====== Recorded information

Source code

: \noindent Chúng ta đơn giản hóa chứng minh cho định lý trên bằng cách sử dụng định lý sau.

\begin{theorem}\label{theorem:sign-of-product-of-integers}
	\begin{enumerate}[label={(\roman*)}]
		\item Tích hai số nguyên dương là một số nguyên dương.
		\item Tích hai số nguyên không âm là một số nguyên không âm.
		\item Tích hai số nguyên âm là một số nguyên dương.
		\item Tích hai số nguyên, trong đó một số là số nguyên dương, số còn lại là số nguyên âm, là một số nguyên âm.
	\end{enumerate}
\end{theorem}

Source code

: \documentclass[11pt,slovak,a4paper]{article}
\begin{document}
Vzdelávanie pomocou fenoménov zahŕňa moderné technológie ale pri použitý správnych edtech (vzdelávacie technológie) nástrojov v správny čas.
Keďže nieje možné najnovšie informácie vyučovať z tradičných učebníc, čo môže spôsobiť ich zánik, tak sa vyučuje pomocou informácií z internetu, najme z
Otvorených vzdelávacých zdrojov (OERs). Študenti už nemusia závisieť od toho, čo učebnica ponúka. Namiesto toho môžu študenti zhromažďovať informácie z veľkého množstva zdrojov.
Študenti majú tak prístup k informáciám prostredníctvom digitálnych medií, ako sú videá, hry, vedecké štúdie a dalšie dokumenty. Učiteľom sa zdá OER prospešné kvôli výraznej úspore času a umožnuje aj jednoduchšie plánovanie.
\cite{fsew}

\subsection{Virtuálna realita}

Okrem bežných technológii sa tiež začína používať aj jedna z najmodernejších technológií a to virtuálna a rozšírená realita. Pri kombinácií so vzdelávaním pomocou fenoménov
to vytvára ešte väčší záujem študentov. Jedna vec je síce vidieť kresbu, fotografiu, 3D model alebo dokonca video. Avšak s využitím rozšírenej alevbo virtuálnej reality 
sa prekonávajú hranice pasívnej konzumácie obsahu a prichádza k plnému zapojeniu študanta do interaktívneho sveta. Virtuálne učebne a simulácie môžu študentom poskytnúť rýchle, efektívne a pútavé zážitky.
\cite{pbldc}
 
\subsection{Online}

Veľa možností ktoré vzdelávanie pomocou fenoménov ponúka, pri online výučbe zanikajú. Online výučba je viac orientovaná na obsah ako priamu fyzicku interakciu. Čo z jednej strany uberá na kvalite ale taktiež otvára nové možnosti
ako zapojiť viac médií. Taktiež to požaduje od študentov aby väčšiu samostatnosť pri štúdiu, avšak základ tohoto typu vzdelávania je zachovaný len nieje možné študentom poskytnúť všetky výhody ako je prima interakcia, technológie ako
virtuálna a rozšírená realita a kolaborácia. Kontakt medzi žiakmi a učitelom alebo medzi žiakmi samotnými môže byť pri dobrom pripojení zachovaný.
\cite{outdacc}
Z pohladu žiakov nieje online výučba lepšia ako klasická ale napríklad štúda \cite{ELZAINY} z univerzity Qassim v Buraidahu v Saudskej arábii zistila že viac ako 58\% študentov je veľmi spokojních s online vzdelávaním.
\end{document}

============

== About this exercise ==
The required output is a copy of each line in the records where the string "dương" occurs.

== Output below ==
		\item Tích hai số nguyên dương là một số nguyên dương.
		\item Tích hai số nguyên âm là một số nguyên dương.
		\item Tích hai số nguyên, trong đó một số là số nguyên dương, số còn lại là số nguyên âm, là một số nguyên âm.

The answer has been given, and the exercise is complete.